---------- DATA EXTRACT ----------

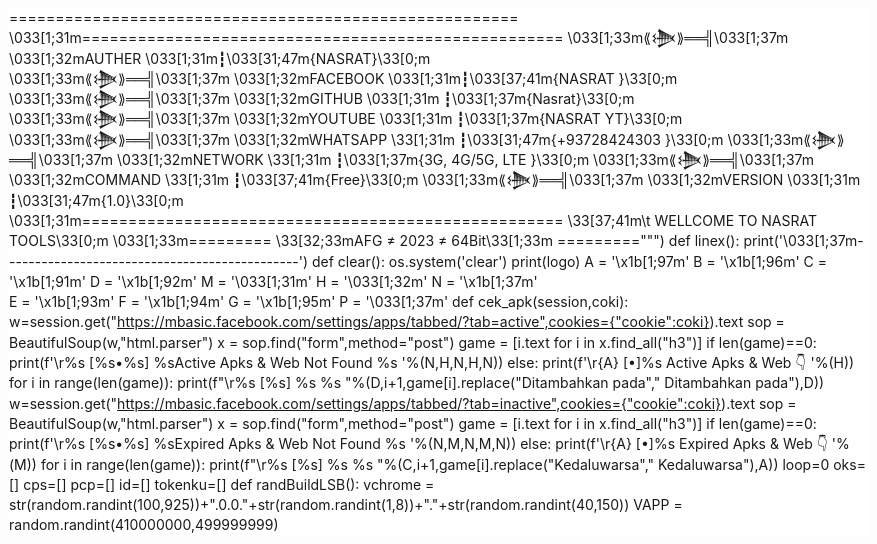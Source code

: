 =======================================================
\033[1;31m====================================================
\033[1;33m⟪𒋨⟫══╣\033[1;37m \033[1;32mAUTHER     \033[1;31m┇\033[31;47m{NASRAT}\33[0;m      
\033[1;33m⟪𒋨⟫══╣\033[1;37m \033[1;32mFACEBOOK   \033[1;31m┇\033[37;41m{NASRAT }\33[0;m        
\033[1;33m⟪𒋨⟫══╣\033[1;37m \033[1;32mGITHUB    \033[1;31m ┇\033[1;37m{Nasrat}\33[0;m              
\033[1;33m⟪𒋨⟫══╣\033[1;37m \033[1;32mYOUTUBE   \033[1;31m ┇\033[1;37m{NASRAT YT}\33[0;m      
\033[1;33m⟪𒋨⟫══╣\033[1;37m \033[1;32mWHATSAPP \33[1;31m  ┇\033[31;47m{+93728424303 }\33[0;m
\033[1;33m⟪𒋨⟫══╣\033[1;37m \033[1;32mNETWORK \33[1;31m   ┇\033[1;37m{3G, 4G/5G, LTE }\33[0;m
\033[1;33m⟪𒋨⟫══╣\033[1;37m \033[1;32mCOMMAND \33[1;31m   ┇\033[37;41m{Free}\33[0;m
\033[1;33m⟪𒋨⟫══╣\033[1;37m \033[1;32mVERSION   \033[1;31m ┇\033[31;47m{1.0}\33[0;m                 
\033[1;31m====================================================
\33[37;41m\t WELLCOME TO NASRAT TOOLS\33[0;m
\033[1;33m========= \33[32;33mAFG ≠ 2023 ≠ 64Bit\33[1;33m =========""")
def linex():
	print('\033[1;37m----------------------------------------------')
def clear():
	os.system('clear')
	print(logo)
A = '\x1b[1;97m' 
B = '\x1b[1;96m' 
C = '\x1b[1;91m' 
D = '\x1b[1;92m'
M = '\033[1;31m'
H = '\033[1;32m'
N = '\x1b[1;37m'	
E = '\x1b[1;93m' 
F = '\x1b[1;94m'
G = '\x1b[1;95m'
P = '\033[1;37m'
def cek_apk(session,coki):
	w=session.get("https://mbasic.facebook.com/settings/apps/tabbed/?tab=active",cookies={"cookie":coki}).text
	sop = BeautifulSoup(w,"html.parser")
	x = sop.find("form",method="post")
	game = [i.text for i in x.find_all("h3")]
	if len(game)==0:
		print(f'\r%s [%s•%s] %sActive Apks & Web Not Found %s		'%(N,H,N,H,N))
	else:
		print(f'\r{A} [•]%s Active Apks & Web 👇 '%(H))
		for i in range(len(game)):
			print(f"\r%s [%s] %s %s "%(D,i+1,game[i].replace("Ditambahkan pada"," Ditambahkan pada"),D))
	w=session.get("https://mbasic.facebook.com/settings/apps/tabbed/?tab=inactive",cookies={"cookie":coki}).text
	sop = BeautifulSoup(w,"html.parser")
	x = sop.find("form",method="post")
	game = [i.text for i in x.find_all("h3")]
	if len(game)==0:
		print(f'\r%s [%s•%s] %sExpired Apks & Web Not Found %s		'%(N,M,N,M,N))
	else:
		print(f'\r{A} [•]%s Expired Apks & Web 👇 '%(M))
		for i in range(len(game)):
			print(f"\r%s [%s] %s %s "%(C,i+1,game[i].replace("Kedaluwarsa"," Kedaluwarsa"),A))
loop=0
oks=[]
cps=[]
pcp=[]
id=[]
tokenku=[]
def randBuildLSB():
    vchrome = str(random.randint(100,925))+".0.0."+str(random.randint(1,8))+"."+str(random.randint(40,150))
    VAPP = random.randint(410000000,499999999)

----------

» **BRIEF**
Retype every entry word for word, but do not carry over the pictures.

» **THE COMPLETED TASK**
Source code

: =======================================================
\033[1;31m====================================================
\033[1;33m⟪𒋨⟫══╣\033[1;37m \033[1;32mAUTHER     \033[1;31m┇\033[31;47m{NASRAT}\33[0;m      
\033[1;33m⟪𒋨⟫══╣\033[1;37m \033[1;32mFACEBOOK   \033[1;31m┇\033[37;41m{NASRAT }\33[0;m        
\033[1;33m⟪𒋨⟫══╣\033[1;37m \033[1;32mGITHUB    \033[1;31m ┇\033[1;37m{Nasrat}\33[0;m              
\033[1;33m⟪𒋨⟫══╣\033[1;37m \033[1;32mYOUTUBE   \033[1;31m ┇\033[1;37m{NASRAT YT}\33[0;m      
\033[1;33m⟪𒋨⟫══╣\033[1;37m \033[1;32mWHATSAPP \33[1;31m  ┇\033[31;47m{+93728424303 }\33[0;m
\033[1;33m⟪𒋨⟫══╣\033[1;37m \033[1;32mNETWORK \33[1;31m   ┇\033[1;37m{3G, 4G/5G, LTE }\33[0;m
\033[1;33m⟪𒋨⟫══╣\033[1;37m \033[1;32mCOMMAND \33[1;31m   ┇\033[37;41m{Free}\33[0;m
\033[1;33m⟪𒋨⟫══╣\033[1;37m \033[1;32mVERSION   \033[1;31m ┇\033[31;47m{1.0}\33[0;m                 
\033[1;31m====================================================
\33[37;41m\t WELLCOME TO NASRAT TOOLS\33[0;m
\033[1;33m========= \33[32;33mAFG ≠ 2023 ≠ 64Bit\33[1;33m =========""")
def linex():
	print('\033[1;37m----------------------------------------------')
def clear():
	os.system('clear')
	print(logo)
A = '\x1b[1;97m' 
B = '\x1b[1;96m' 
C = '\x1b[1;91m' 
D = '\x1b[1;92m'
M = '\033[1;31m'
H = '\033[1;32m'
N = '\x1b[1;37m'	
E = '\x1b[1;93m' 
F = '\x1b[1;94m'
G = '\x1b[1;95m'
P = '\033[1;37m'
def cek_apk(session,coki):
	w=session.get("https://mbasic.facebook.com/settings/apps/tabbed/?tab=active",cookies={"cookie":coki}).text
	sop = BeautifulSoup(w,"html.parser")
	x = sop.find("form",method="post")
	game = [i.text for i in x.find_all("h3")]
	if len(game)==0:
		print(f'\r%s [%s•%s] %sActive Apks & Web Not Found %s		'%(N,H,N,H,N))
	else:
		print(f'\r{A} [•]%s Active Apks & Web 👇 '%(H))
		for i in range(len(game)):
			print(f"\r%s [%s] %s %s "%(D,i+1,game[i].replace("Ditambahkan pada"," Ditambahkan pada"),D))
	w=session.get("https://mbasic.facebook.com/settings/apps/tabbed/?tab=inactive",cookies={"cookie":coki}).text
	sop = BeautifulSoup(w,"html.parser")
	x = sop.find("form",method="post")
	game = [i.text for i in x.find_all("h3")]
	if len(game)==0:
		print(f'\r%s [%s•%s] %sExpired Apks & Web Not Found %s		'%(N,M,N,M,N))
	else:
		print(f'\r{A} [•]%s Expired Apks & Web 👇 '%(M))
		for i in range(len(game)):
			print(f"\r%s [%s] %s %s "%(C,i+1,game[i].replace("Kedaluwarsa"," Kedaluwarsa"),A))
loop=0
oks=[]
cps=[]
pcp=[]
id=[]
tokenku=[]
def randBuildLSB():
    vchrome = str(random.randint(100,925))+".0.0."+str(random.randint(1,8))+"."+str(random.randint(40,150))
    VAPP = random.randint(410000000,499999999)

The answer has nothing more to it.